Ma no...perchè? Solitamente quando vedono calare i profitti iniziano a non pagare le tasse allo Stato, poi a calare i fornitori. Iniziano le procedure di liquidazione e "vendono" (perché il liquidatore è quasi sempre il proprietario) i beni di valore ad amici oppure a ditte appena aperte con proprietari delle teste di legno (parenti, amici, fidanzate..). Se va bene così lasciano le tasse non pagate a carico della srl che chiudono e quei soldi spariscono. Aprono la nuova srl, solitamente con gli stessi impiegati ed operai (salvo quello che dava fastidio ed ora puoi cacciare) e con gli stessi clienti ricominciano tutto daccapo solo senza alcun debito.

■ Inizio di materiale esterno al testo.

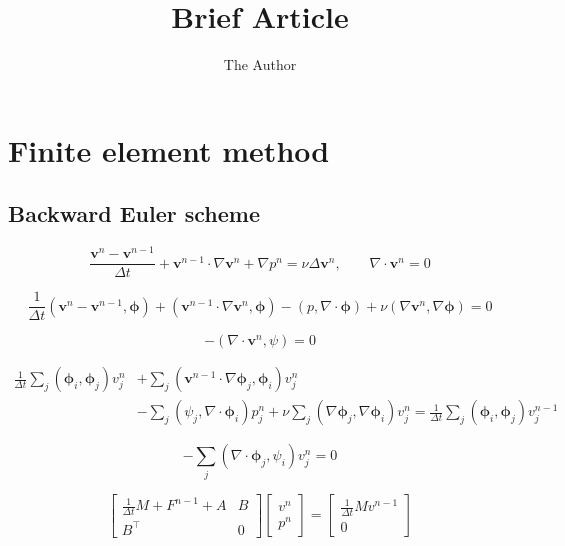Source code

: \documentclass[12pt, oneside]{article}   	%
\title{Brief Article}
\author{The Author}
\newcommand{\vel}{\bm{v}}
\newcommand{\dt}{\Delta t}
\newcommand{\idt}{\frac{1}{\dt}}
\newcommand{\vtest}{\bm{\phi}}
\newcommand{\ptest}{\psi}
\newcommand{\ip}[1]{\left( #1 \right)}
\begin{document}
\maketitle
\section{Finite element method}
\subsection{Backward Euler scheme}
\[
\frac{\vel^n - \vel^{n-1}}{\dt} + \vel^{n-1} \cdot \nabla \vel^{n} + \nabla p^n = \nu \Delta \vel^n, \qquad \nabla \cdot \vel^n = 0
\]

\[
\idt \ip{\vel^n - \vel^{n-1}, \vtest} + \ip{\vel^{n-1} \cdot \nabla \vel^{n}, \vtest} - \ip{p, \nabla\cdot\vtest} + \nu \ip{\nabla\vel^n, \nabla\vtest} = 0
\]

\[
- \ip{\nabla \cdot \vel^n, \ptest} = 0
\]

\[
\begin{aligned}
\idt \sum_j \ip{\vtest_i, \vtest_j} v_j^n & + \sum_j \ip{\vel^{n-1} \cdot \nabla \vtest_j, \vtest_i} v_j^n \\
& - \sum_j \ip{\psi_j, \nabla\cdot\vtest_i} p_j^n + \nu \sum_j \ip{\nabla\vtest_j, \nabla\vtest_i} v_j^n = \idt \sum_j \ip{\vtest_i, \vtest_j} v_j^{n-1}
\end{aligned}
\]

\[
- \sum_j \ip{\nabla \cdot \vtest_j, \ptest_i} v_j^n = 0
\]

\[
\begin{bmatrix}
\idt M + F^{n-1} + A & B \\
B^\top & 0 \end{bmatrix}
\begin{bmatrix}
v^n \\ p^n \end{bmatrix} = \begin{bmatrix}
\idt M v^{n-1} \\ 0 \end{bmatrix}
\]
\end{document}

Il segreto è evitare di non pagare troppo i fornitori, perché altrimenti questi poi vanno avanti con le procedure (costose e poco remunerative in caso di vittoria) di fallimento. Lo Stato raramente si costituisce in tribunale, se non lo fanno i privati. I privati non lo fanno per perdite contenute.
Se va proprio male e deve entrare il curatore fallimentare, nominato dal giudice, basta passargli sotto banco qualcosa per far si che le vendite dei beni buoni siano veicolati a chi di dovere....e ricominciano con altra srl (nel caso non possono proprio apparire perchè un fallito non può avere poi cariche).
Ne vedo talmente tante di situazioni del genere che quando leggo che la partita iva fallisce ed è rovinato (a qualcuno meno sgamato accade comunque) mi viene da ridere.